James Fenimore Cooper, born on this day in 1789, is considered America’s first major novelist. While he’s perhaps best known for books such as the Leatherstocking Tales, The Last of the Mohicans, and The Deerslayer, the New York native was also a coiner of words, several of which we still use today. Here we take a look at six.
A No. 1
“I set all the Effinghams down as tip-tops, or, A No. 1, as Mr Leach calls his ship.”
Homeward Bound, 1838
A No. 1, meaning first-class or outstanding, is an alteration of A1, says the Oxford English Dictionary (OED). The term A1 originally referred a wooden ship being “first-class in respect of both hull and fittings,” especially “as classified in Lloyd’s Register,” a maritime classification society. The figurative meaning of A1 was first used by Charles Dickens in The Pickwick Papers: “‘He must be a first-rater,’ said Sam. ‘A, 1,’ replied Mr. Roker.”
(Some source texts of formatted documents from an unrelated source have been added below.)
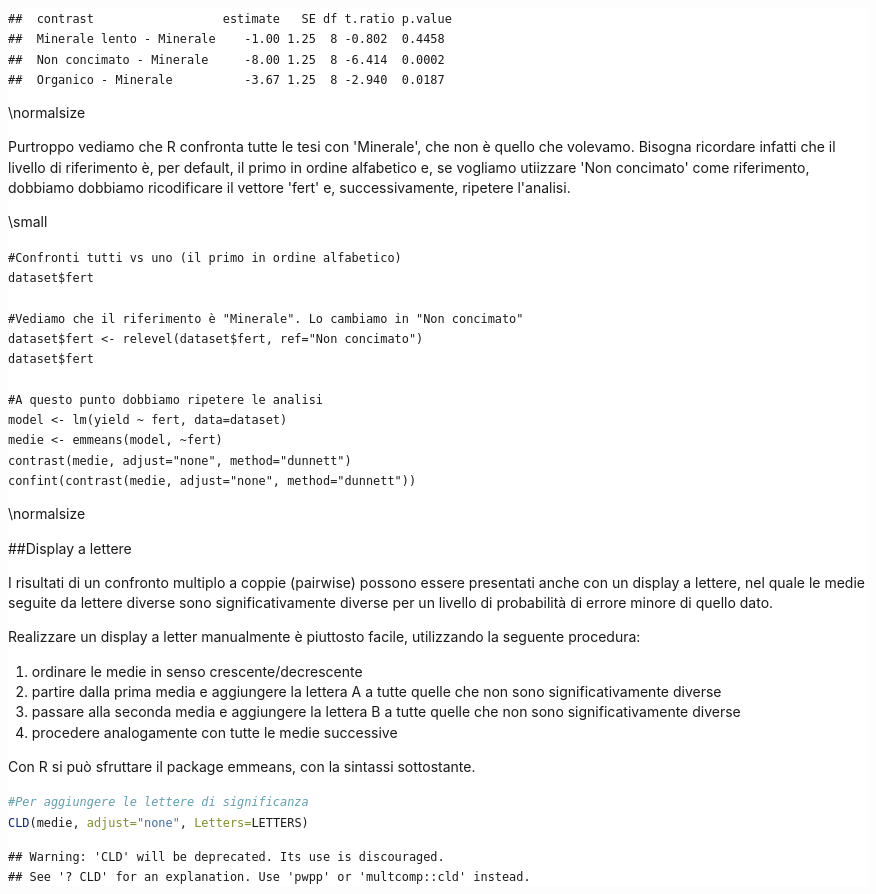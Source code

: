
 ```
##  contrast                  estimate   SE df t.ratio p.value
##  Minerale lento - Minerale    -1.00 1.25  8 -0.802  0.4458 
##  Non concimato - Minerale     -8.00 1.25  8 -6.414  0.0002 
##  Organico - Minerale          -3.67 1.25  8 -2.940  0.0187
```
\normalsize

Purtroppo vediamo che R confronta tutte le tesi con 'Minerale', che non è quello che volevamo. Bisogna ricordare infatti che il livello di riferimento è, per default, il primo in ordine alfabetico e, se vogliamo utiizzare 'Non concimato' come riferimento, dobbiamo dobbiamo ricodificare il vettore 'fert' e, successivamente, ripetere l'analisi. 

\small

```
#Confronti tutti vs uno (il primo in ordine alfabetico)
dataset$fert

#Vediamo che il riferimento è "Minerale". Lo cambiamo in "Non concimato"
dataset$fert <- relevel(dataset$fert, ref="Non concimato")
dataset$fert

#A questo punto dobbiamo ripetere le analisi
model <- lm(yield ~ fert, data=dataset)
medie <- emmeans(model, ~fert)
contrast(medie, adjust="none", method="dunnett")
confint(contrast(medie, adjust="none", method="dunnett"))
```

\normalsize

##Display a lettere

I risultati di un confronto multiplo a coppie (pairwise) possono essere presentati anche con un display a lettere, nel quale le medie seguite da lettere diverse sono significativamente diverse per un livello di probabilità di errore minore di quello dato. 

Realizzare un display a letter manualmente è piuttosto facile, utilizzando la seguente procedura:

1. ordinare le medie in senso crescente/decrescente
2. partire dalla prima media e aggiungere la lettera A a tutte quelle che non sono significativamente diverse
3. passare alla seconda media e aggiungere la lettera B a tutte quelle che non sono significativamente diverse
4. procedere analogamente con tutte le medie successive

Con R si può sfruttare il package emmeans, con la sintassi sottostante.


```r
#Per aggiungere le lettere di significanza
CLD(medie, adjust="none", Letters=LETTERS)
```

```
## Warning: 'CLD' will be deprecated. Its use is discouraged.
## See '? CLD' for an explanation. Use 'pwpp' or 'multcomp::cld' instead.
```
“A sailor’s blessing on you—fair winds and a plenty.”
Water Witch, 1830
This word meaning in plentiful supply or abundant is still used aplenty since Cooper coined it. From a recent article in The Huffington Post: “Jeremy can find work aplenty in today’s job market and good wages, too.”
“If there are to be knights and nobles and academicians, they must be of the number; not that such distinctions are necessary to them, but that they are necessary to the distinctions; after which the oi polloi are enrolled as they can find interest.”
Recollections of Europe, 1837
Of course Cooper didn’t invent this ancient Greek phrase meaning “the herd,” but his was the earliest use in English transliteration. The earliest to use the Greek characters for hoi polloi in English was John Dryden in 1668: “If by the people you understand the multitude, the οἱ πολλοὶ.”
“Marry him I don’t think I will—unless he becomes steadier and more of a homebody.”
Stay-at-homers everywhere can thank Cooper for this cozy word.
“I suppose these muscle men will not have much use for any but the oyster-knives, as I am informed they eat with their fingers.”
Homeward Bound, 1838
While Cooper’s meaning of muscle man is, well, a muscular man (especially a wrestler or bodybuilder), around 1929 the term gained the meaning of someone “who uses violence or threats to intimidate people, [especially] on behalf of another,” says the OED.
“‘Come, old chap,’ said Billy, good-naturedly, ‘don’t be crabbed, but hear what a man has got to say.’”
While Cooper is American, this familiar term of address is chiefly British, says the OED. The word chap meaning lad or fellow once meant “customer” and comes from the now obsolete chapman, a peddler or merchant.